Aim of the exercise:
Tally the lines below that contain the word "profile", then give the tally and nothing more.

Stored items from a collection
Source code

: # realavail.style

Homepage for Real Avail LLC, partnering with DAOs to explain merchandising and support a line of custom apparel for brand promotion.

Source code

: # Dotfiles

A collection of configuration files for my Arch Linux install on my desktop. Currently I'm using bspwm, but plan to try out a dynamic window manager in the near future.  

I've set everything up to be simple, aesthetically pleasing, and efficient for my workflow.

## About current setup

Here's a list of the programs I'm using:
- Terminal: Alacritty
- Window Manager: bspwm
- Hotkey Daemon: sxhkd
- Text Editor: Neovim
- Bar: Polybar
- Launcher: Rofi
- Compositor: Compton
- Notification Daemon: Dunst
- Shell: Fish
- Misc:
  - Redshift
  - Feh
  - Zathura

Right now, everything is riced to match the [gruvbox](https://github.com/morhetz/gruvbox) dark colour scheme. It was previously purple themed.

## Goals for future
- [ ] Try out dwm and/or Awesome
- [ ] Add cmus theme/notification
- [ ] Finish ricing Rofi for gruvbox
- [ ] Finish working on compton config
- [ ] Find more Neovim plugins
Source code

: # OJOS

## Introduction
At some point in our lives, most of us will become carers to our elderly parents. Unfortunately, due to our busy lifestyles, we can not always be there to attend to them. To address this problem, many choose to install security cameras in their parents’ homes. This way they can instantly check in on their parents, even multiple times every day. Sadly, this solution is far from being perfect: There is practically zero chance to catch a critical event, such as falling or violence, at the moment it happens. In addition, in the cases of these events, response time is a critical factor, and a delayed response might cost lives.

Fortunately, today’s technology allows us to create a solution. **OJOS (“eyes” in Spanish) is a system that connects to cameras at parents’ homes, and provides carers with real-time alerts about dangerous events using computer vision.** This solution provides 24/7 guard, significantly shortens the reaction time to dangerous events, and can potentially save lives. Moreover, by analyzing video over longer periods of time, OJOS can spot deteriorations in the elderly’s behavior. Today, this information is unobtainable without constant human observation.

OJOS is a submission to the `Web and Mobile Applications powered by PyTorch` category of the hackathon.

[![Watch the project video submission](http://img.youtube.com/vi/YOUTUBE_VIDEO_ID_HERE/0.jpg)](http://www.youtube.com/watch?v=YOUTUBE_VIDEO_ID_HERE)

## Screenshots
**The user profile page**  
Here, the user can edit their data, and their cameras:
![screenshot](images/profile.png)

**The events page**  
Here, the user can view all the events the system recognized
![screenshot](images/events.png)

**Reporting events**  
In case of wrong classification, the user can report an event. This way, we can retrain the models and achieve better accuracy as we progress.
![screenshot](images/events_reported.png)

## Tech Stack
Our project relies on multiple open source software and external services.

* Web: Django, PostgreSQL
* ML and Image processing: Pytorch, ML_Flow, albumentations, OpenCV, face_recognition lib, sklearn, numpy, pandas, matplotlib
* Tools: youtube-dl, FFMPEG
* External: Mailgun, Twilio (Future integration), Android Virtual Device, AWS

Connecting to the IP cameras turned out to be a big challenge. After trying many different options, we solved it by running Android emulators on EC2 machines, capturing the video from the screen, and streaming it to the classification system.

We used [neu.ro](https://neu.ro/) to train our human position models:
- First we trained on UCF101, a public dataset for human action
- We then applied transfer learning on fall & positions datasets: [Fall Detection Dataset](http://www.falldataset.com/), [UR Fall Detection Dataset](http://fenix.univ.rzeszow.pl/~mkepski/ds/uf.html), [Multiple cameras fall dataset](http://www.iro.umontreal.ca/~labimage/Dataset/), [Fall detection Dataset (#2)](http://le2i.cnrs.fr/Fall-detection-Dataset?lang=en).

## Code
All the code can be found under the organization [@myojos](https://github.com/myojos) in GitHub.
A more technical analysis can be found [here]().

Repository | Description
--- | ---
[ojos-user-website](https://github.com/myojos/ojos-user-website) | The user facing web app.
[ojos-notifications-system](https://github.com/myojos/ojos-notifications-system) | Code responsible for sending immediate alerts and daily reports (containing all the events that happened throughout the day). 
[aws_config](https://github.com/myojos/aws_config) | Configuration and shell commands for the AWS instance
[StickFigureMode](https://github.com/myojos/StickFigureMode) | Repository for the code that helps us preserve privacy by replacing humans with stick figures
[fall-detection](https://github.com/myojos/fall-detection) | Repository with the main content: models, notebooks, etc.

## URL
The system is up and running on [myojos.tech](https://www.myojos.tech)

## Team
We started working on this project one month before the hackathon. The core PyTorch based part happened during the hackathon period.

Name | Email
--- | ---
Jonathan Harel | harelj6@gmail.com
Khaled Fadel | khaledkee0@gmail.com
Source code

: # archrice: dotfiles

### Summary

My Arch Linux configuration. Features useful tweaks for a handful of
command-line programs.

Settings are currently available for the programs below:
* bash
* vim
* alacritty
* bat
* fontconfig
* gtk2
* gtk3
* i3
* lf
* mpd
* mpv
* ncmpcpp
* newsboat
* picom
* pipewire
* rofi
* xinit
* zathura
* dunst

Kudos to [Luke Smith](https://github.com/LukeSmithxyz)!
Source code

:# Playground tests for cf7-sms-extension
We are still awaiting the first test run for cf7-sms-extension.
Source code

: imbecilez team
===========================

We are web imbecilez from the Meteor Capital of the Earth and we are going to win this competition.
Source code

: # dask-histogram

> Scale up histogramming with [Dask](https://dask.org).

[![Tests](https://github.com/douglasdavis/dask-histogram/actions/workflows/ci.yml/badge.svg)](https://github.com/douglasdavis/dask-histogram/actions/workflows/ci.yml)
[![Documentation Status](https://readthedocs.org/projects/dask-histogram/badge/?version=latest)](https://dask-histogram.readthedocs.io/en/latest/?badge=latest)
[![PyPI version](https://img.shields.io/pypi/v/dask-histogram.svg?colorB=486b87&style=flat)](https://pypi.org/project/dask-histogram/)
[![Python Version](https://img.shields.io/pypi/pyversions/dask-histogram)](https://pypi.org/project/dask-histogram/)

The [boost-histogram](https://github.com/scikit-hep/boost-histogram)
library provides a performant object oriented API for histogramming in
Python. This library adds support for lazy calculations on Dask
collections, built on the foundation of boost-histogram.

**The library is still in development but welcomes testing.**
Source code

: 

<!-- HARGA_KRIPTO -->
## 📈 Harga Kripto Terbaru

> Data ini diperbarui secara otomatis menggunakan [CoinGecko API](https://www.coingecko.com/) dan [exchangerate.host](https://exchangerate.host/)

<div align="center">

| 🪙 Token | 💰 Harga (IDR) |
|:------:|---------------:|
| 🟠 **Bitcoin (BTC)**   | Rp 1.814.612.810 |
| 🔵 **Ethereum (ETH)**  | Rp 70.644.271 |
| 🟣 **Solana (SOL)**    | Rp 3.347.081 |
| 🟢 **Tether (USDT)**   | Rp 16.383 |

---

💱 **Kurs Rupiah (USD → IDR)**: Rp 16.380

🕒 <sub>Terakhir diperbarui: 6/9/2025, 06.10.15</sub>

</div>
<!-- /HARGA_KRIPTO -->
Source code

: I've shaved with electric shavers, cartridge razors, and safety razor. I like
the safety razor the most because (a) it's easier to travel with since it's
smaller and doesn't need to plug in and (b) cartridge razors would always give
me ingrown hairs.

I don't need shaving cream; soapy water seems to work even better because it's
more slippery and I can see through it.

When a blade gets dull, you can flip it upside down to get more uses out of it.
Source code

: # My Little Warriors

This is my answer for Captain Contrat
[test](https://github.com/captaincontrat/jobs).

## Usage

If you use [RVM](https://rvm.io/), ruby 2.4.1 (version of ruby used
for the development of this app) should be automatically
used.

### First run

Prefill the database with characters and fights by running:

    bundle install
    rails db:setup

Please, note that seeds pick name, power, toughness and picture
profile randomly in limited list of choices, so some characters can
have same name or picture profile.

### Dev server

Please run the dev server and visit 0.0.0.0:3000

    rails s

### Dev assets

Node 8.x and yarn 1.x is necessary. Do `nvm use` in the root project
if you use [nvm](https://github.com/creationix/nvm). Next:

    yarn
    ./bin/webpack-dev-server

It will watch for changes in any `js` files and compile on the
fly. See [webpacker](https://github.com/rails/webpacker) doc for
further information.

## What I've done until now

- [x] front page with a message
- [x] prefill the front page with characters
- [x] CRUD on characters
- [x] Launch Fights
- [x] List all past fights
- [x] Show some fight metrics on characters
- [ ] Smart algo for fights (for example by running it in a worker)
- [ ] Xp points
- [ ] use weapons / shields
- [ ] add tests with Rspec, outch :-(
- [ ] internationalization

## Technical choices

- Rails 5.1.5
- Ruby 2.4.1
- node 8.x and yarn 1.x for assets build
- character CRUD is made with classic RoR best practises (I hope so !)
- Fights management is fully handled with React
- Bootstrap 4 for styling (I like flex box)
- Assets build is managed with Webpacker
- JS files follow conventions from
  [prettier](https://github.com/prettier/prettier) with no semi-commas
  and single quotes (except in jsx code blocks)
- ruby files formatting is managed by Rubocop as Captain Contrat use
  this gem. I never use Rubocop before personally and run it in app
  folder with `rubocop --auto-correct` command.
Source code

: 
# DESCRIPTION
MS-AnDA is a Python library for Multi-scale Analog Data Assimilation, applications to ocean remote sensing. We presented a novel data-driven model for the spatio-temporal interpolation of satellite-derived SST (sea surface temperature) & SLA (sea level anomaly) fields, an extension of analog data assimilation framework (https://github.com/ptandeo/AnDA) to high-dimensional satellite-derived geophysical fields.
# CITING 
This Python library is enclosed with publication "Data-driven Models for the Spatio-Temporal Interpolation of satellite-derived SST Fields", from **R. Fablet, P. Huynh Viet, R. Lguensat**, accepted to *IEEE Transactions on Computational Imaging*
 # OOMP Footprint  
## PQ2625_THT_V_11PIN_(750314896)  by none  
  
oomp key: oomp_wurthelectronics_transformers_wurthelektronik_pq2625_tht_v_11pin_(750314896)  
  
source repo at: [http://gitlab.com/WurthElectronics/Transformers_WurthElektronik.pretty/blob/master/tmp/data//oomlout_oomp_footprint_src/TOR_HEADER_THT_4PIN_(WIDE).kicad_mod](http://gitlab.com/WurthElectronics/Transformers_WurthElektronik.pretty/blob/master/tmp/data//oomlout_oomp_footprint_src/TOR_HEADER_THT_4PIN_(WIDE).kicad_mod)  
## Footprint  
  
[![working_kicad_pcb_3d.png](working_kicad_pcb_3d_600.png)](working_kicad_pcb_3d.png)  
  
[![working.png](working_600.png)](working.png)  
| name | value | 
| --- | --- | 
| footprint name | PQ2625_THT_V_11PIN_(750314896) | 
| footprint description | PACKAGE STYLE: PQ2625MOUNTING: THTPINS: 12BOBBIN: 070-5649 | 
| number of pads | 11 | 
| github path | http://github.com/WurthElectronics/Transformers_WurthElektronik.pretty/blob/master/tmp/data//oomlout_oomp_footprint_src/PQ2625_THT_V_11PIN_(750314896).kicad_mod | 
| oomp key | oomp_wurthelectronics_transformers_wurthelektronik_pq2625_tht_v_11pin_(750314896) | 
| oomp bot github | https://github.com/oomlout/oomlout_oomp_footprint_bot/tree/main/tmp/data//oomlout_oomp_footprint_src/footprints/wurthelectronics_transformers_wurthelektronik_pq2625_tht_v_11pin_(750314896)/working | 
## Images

Response area:
4